◆ **To do**
Search the records for the word "simplification" and report each line that has it.

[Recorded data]
# # # # # # #

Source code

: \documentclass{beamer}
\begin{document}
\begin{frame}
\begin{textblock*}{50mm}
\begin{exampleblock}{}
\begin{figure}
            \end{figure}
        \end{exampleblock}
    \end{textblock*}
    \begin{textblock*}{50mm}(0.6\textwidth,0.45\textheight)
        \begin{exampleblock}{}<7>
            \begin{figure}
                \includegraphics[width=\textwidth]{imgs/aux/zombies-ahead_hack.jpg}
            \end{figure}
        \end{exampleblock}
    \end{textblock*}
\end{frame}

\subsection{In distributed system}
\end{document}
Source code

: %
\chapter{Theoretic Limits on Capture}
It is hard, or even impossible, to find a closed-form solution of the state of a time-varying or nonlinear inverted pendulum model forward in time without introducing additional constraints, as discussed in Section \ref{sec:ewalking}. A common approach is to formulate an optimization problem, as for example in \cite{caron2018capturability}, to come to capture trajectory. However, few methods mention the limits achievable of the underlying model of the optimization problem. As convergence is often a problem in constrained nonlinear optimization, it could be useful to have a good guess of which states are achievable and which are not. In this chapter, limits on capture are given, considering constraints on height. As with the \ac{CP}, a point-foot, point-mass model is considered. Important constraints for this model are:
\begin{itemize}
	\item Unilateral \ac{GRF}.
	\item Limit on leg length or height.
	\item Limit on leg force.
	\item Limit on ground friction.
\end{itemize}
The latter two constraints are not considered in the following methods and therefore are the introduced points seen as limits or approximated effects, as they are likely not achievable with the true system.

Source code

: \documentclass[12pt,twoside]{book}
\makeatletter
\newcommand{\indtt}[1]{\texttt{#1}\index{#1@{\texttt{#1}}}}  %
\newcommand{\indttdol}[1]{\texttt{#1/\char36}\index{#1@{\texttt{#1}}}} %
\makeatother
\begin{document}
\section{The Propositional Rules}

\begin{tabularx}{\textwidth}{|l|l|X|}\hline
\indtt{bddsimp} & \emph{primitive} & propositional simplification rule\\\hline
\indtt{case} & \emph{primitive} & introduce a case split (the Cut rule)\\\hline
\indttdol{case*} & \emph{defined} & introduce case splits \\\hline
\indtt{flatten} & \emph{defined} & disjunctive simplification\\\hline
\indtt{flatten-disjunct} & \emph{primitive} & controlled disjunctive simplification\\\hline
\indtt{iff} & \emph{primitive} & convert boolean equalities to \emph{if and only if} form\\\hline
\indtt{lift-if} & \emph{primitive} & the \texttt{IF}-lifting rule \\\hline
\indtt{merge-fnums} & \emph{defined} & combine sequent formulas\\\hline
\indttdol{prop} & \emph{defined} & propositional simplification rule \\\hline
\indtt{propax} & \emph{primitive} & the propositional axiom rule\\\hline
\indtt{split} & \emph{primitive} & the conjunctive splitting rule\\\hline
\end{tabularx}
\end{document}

# # # # # # #

◆ **Solution below**
\indtt{bddsimp} & \emph{primitive} & propositional simplification rule\\\hline
\indtt{flatten} & \emph{defined} & disjunctive simplification\\\hline
\indtt{flatten-disjunct} & \emph{primitive} & controlled disjunctive simplification\\\hline
\indttdol{prop} & \emph{defined} & propositional simplification rule \\\hline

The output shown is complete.